Il existe deux types d’ellipses :

1 / L’ellipse grammaticale : omission d’un mot ou d’un verbe. Souvent cet usage de la figure n’est pas destiné à produire un effet particulier, il s’agit avant tout de faire l’économie d’une répétition souvent par une énumération :

Ex « Pierre mange des cerises, Paul des fraises » : ellipse du verbe « manger » conjugué
2 / L’ellipse narrative : qui consiste à supprimer certains éléments de l’histoire, ce qui produit un effet d’accélération du rythme narratif.

 

Exemple 1 :

Dans Germinal, par exemple, alors qu’Étienne et Catherine sont prisonniers d’une galerie de mine depuis dix jours, Zola écrit :

« Deux jours se passèrent, elle n’avait pas remué, il la touchait de son geste machinal, rassuré de la sentir si tranquille. Étienne ressentit une secousse. Des voix grondaient, des roches roulaient jusqu’à ses pieds. Quand il aperçut une lampe, il pleura… »
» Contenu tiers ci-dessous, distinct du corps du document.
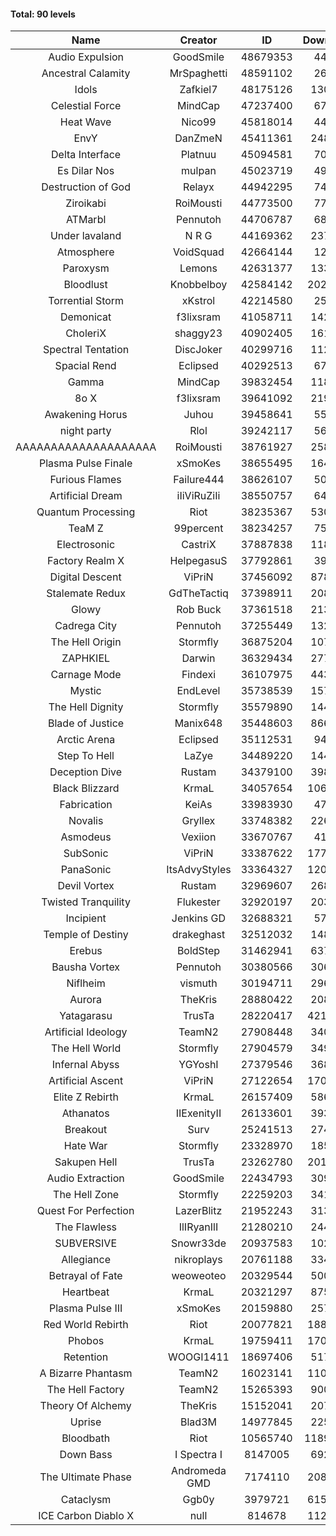 #### Total: 90 levels

| Name | Creator | ID | Downloads | Likes |
|:---:|:---:|:---:|:---:|:---:|
| Audio Expulsion | GoodSmile | 48679353 | 44716 | 4189
| Ancestral Calamity | MrSpaghetti | 48591102 | 26234 | 2707
| Idols | Zafkiel7 | 48175126 | 130056 | 17125
| Celestial Force  | MindCap | 47237400 | 67468 | 6323
| Heat Wave | Nico99 | 45818014 | 44790 | 4677
| EnvY | DanZmeN | 45411361 | 248742 | 22522
| Delta Interface | Platnuu | 45094581 | 70721 | 7127
| Es Dilar Nos | mulpan | 45023719 | 49266 | 4458
| Destruction of God | Relayx | 44942295 | 74603 | 7459
| Ziroikabi | RoiMousti | 44773500 | 77484 | 6644
| ATMarbl | Pennutoh | 44706787 | 68484 | 6313
| Under lavaland | N R G | 44169362 | 237810 | 21698
| Atmosphere | VoidSquad | 42664144 | 12532 | 1581
| Paroxysm | Lemons | 42631377 | 133174 | 11345
| Bloodlust | Knobbelboy | 42584142 | 2023350 | 204054
| Torrential Storm | xKstrol | 42214580 | 25288 | 2358
| Demonicat | f3lixsram | 41058711 | 142377 | 11571
| CholeriX | shaggy23 | 40902405 | 161824 | 12763
| Spectral Tentation | DiscJoker | 40299716 | 112893 | 7858
| Spacial Rend | Eclipsed | 40292513 | 67542 | 5834
| Gamma | MindCap | 39832454 | 118729 | 10702
| 8o X | f3lixsram | 39641092 | 219943 | 17680
| Awakening Horus | Juhou | 39458641 | 55778 | 4903
| night party | Rlol | 39242117 | 56973 | 5579
| AAAAAAAAAAAAAAAAAAAA | RoiMousti | 38761927 | 258377 | 17197
| Plasma Pulse Finale | xSmoKes | 38655495 | 164636 | 15081
| Furious Flames | Failure444 | 38626107 | 50524 | 4011
| Artificial Dream | iIiViRuZiIi | 38550757 | 64772 | 5541
| Quantum Processing | Riot | 38235367 | 530226 | 38172
| TeaM Z | 99percent | 38234257 | 75490 | 6111
| Electrosonic | CastriX | 37887838 | 118953 | 10799
| Factory Realm X | HelpegasuS | 37792861 | 39793 | 4018
| Digital Descent | ViPriN | 37456092 | 878552 | 83812
| Stalemate Redux | GdTheTactiq | 37398911 | 208878 | 15878
| Glowy | Rob Buck | 37361518 | 213070 | 22014
| Cadrega City | Pennutoh | 37255449 | 132524 | 12231
| The Hell Origin | Stormfly | 36875204 | 107270 | 8903
| ZAPHKIEL | Darwin | 36329434 | 277589 | 30743
| Carnage Mode | Findexi | 36107975 | 443839 | 42736
| Mystic | EndLevel | 35738539 | 157129 | 14815
| The Hell Dignity | Stormfly | 35579890 | 144035 | 12631
| Blade of Justice | Manix648 | 35448603 | 866492 | 91342
| Arctic Arena | Eclipsed | 35112531 | 94217 | 7309
| Step To Hell | LaZye | 34489220 | 144712 | 15056
| Deception Dive | Rustam | 34379100 | 398348 | 25425
| Black Blizzard | KrmaL | 34057654 | 1061739 | 105906
| Fabrication | KeiAs | 33983930 | 47071 | 5344
| Novalis | Gryllex | 33748382 | 226703 | 20757
| Asmodeus | Vexiion | 33670767 | 41261 | 3995
| SubSonic | ViPriN | 33387622 | 1771634 | 136136
| PanaSonic | ItsAdvyStyles | 33364327 | 1200729 | 161408
| Devil Vortex | Rustam | 32969607 | 268426 | 24407
| Twisted Tranquility | Flukester | 32920197 | 203197 | 20255
| Incipient | Jenkins GD | 32688321 | 57662 | 5372
| Temple of Destiny | drakeghast | 32512032 | 148816 | 14566
| Erebus | BoldStep | 31462941 | 637035 | 60082
| Bausha Vortex | Pennutoh | 30380566 | 306124 | 27974
| Niflheim | vismuth | 30194711 | 296884 | 23592
| Aurora | TheKris | 28880422 | 208400 | 19627
| Yatagarasu  | TrusTa | 28220417 | 4213995 | 404530
| Artificial Ideology | TeamN2 | 27908448 | 340098 | 34409
| The Hell World | Stormfly | 27904579 | 349199 | 26122
| Infernal Abyss | YGYoshI | 27379546 | 368554 | 37028
| Artificial Ascent | ViPriN | 27122654 | 1704421 | 153480
| Elite Z Rebirth | KrmaL | 26157409 | 586777 | 39431
| Athanatos | IIExenityII | 26133601 | 393089 | 44662
| Breakout | Surv | 25241513 | 274349 | 28051
| Hate War | Stormfly | 23328970 | 185941 | 14321
| Sakupen Hell | TrusTa | 23262780 | 2014893 | 151601
| Audio Extraction | GoodSmile | 22434793 | 309472 | 29978
| The Hell Zone | Stormfly | 22259203 | 341810 | 22586
| Quest For Perfection | LazerBlitz | 21952243 | 313334 | 27937
| The Flawless | IlIRyanIlI | 21280210 | 244242 | 22627
| SUBVERSIVE | Snowr33de | 20937583 | 102351 | 13667
| Allegiance | nikroplays | 20761188 | 334096 | 36999
| Betrayal of Fate | weoweoteo | 20329544 | 500691 | 47663
| Heartbeat | KrmaL | 20321297 | 875282 | 79167
| Plasma Pulse III | xSmoKes | 20159880 | 257365 | 25749
| Red World Rebirth | Riot | 20077821 | 1883931 | 128964
| Phobos | KrmaL | 19759411 | 1703260 | 156639
| Retention | WOOGI1411 | 18697406 | 517740 | 66229
| A Bizarre Phantasm | TeamN2 | 16023141 | 1108123 | 112743
| The Hell Factory | TeamN2 | 15265393 | 900584 | 90929
| Theory Of Alchemy | TheKris | 15152041 | 207155 | 15732
| Uprise | Blad3M | 14977845 | 225954 | 21410
| Bloodbath | Riot | 10565740 | 11898160 | 1111471
| Down Bass | I Spectra I | 8147005 | 692299 | 63748
| The Ultimate Phase | Andromeda GMD | 7174110 | 2081672 | 217287
| Cataclysm | Ggb0y | 3979721 | 6154421 | 513538
| ICE Carbon Diablo X | null | 814678 | 1129969 | 83560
Le récit fait donc l’ellipse de l’arrivée des secours, épousant ainsi la somnolence du personnage (le lecteur est aussi surpris que lui par ce salut inespéré).

 

Exemple 2

La plus célèbre des ellipses est celle permettant à Gustave Flaubert dans L’Éducation sentimentale de faire l’économie de plusieurs années de la vie du personnage principal Frédéric Moreau, à la suite de la mort de Dussardier tué par Sénécal et qu’il résume par une phrase :

« Il voyagea.
Il connut la mélancolie des paquebots, les froids réveils sous la tente, l’étourdissement des paysages et des ruines, l’amertume des sympathies interrompues.
Il revint.
Il fréquenta le monde, et il eut d’autres amours, encore. Mais le souvenir continuel du premier les lui rendait insipides ; et puis la véhémence du désir, la fleur même de la sensation était perdue. Ses ambitions d’esprit avaient également diminué. Des années passèrent ; et il supportait le désœuvrement de son intelligence et l’inertie de son cœur.
Vers la fin de mars 1867, à la nuit tombante, comme il était seul dans son cabinet, une femme entra. »

 

Ces trois figures de style vous seront très utiles pour écrire vos histoires. Aussi mieux vaut bien les connaître et les maîtriser.